CRONACHE TARANTINE
IL QUOTIDIANO DI INFORMAZIONE DI TARANTO
L’ultimo miglio prima del precipizio, quello definitivo, senza più alcun paracadute possibile.
È l’immagine che AIGI Taranto sceglie per descrivere lo stato dell’ex Ilva, e non è un’iperbole: è la fotografia di un sistema che si avvita su sé stesso mentre il tempo scorre, inesorabile. Oggi, mercoledì 17 giugno, il ministro Adolfo Urso, intervenendo ai lavori di Assarmatori, ha confermato che «nessun altro prestito-ponte potrà essere autorizzato dall’Europa». Tradotto: lo Stato vorrebbe intervenire, ma non può più farlo. «Non è più legittimato», osserva AIGI, e questo toglie dal tavolo l’ultima leva finanziaria che avrebbe potuto tamponare l’emergenza.
Ieri, martedì 16 giugno, nel confronto con i sindacati metalmeccanici, lo stesso ministro aveva richiamato la necessità di una «convergenza ampia tra tutti i livelli istituzionali», un «atto di responsabilità plurale». Ma la responsabilità evocata, denuncia l’associazione, continua a mancare. Si ripetono gli errori di sempre, si inciampa sulle norme, si equivoca sulla legislazione di settore. La più grande crisi industriale del Paese viene trattata «alla stregua di una telenovela sudamericana», una serie infinita in cui imprese e lavoratori diventano «vittime sacrificali di questa servante stasi».
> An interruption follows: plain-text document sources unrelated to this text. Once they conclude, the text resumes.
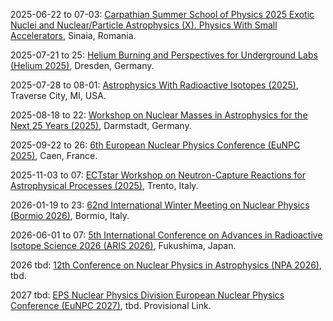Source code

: 2025-06-22 to 07-03: [Carpathian Summer School of Physics 2025 Exotic Nuclei and Nuclear/Particle Astrophysics (X). Physics With Small Accelerators](https://cssp25.nipne.ro/ "Focuses on exotic nuclei and nuclear/particle astrophysics. Topics include nuclear reactions with small accelerators, rare isotope studies, and astrophysical processes, with emphasis on experimental techniques and theoretical modeling."), Sinaia, Romania.

2025-07-21 to 25: [Helium Burning and Perspectives for Underground Labs (Helium 2025)](https://events.hifis.net/event/2207/ "Helium 2025 focuses on helium burning in nuclear astrophysics, covering stellar nucleosynthesis, reaction rates, and underground experiments. Topics include alpha-capture reactions, applications in cosmology, emphasizing low-background nuclear measurements for astrophysical research."), Dresden, Germany.

2025-07-28 to 08-01: [Astrophysics With Radioactive Isotopes (2025)](https://indico.global/event/5668/ "This conference focuses on radioactive isotopes in astrophysics, covering nucleosynthesis, decay processes, and isotopic abundances. Topics include supernova remnants, cosmic rays, and applications in stellar evolution, emphasizing experimental and theoretical nuclear astrophysical research."), Traverse City, MI, USA.

2025-08-18 to 22: [Workshop on Nuclear Masses in Astrophysics for the Next 25 Years (2025)](https://indico.gsi.de/event/22417/ "This workshop explores nuclear masses in astrophysics, covering mass measurements, nuclear reactions, and nucleosynthesis. Topics include stellar evolution, neutron star physics, and applications in cosmology, emphasizing high-precision nuclear data for astrophysical modeling and simulations."), Darmstadt, Germany.

2025-09-22 to 26: [6th European Nuclear Physics Conference (EuNPC 2025)](https://indico.in2p3.fr/event/30430/ "EuNPC 2025 focuses on nuclear physics, covering nuclear structure, reactions, and astrophysics. Topics include exotic nuclei, nuclear fusion, and applications in energy and cosmology, emphasizing experimental and theoretical advances in nuclear science and technology."), Caen, France.

2025-11-03 to 07: [ECTstar Workshop on Neutron-Capture Reactions for Astrophysical Processes (2025)](https://indico.ectstar.eu/event/246/ "This workshop explores neutron-capture reactions, covering nucleosynthesis, nuclear reaction rates, and astrophysical modeling. Topics include applications in stellar evolution, supernovae, and cosmology, emphasizing experimental and computational studies of nuclear processes in astrophysical environments."), Trento, Italy.

2026-01-19 to 23: [62nd International Winter Meeting on Nuclear Physics (Bormio 2026)](https://bormiomeeting.com/ "Explores advancements in nuclear physics. Topics include nuclear structure, reactions, and astrophysical applications, with a focus on experimental and theoretical developments in nuclear science."), Bormio, Italy.

2026-06-01 to 07: [5th International Conference on Advances in Radioactive Isotope Science 2026 (ARIS 2026)](https://indico.rcnp.osaka-u.ac.jp/event/2571/ "Explores radioactive isotope science. Topics include isotope production, nuclear reactions, and applications in medical physics, astrophysics, and fundamental nuclear research."), Fukushima, Japan.

2026 tbd: [12th Conference on Nuclear Physics in Astrophysics (NPA 2026)](https://members.eps.org/blogpost/739426/News "NPA-XII 2026 focuses on nuclear astrophysics, covering nucleosynthesis, stellar evolution, and nuclear reactions. Topics include applications in supernovae, neutron stars, and cosmology, emphasizing experimental and theoretical studies of nuclear processes in astrophysical environments."), tbd.

2027 tbd: [EPS Nuclear Physics Division European Nuclear Physics Conference (EuNPC 2027)](https://members.eps.org/blogpost/739426/509153/Call-for-bids-European-Nuclear-Physics-Conference-2027-EuNPC-2027 "Explores advancements in nuclear physics. Topics include nuclear structure, reactions, and computational modeling, with applications in particle physics and astrophysics."), tbd. Provisional Link.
Il mancato dissequestro dell’Altoforno 1 da parte della magistratura alimenta, secondo AIGI, una confusione crescente tra poteri dello Stato. Un’inerzia che rinvia il momento delle scelte definitive, con «la mano destra che non sa cosa fa la sinistra; e viceversa». «Assurdo!», è lo sfogo che l’associazione affida alla sua nota, mentre il quadro si fa ogni giorno più opaco.La posizione di AIGI resta però immutata: serve una pace istituzionale che consenta di individuare una soluzione condivisa, permettendo a ciascun attore di assumersi il proprio pezzo di responsabilità. Le strade possibili sono tutte sul tavolo: la vendita dell’industria siderurgica a un privato, l’ingresso dello Stato, forme di compartecipazione pubblico-privata, la destinazione dei nuovi Fondi di Sviluppo e Coesione per rilanciare la vocazione manifatturiera dell’Italia e di Taranto.
«Fare presto. Fare bene», è l’appello finale. Perché il tempo è quasi scaduto, e il precipizio si avvicina sempre più.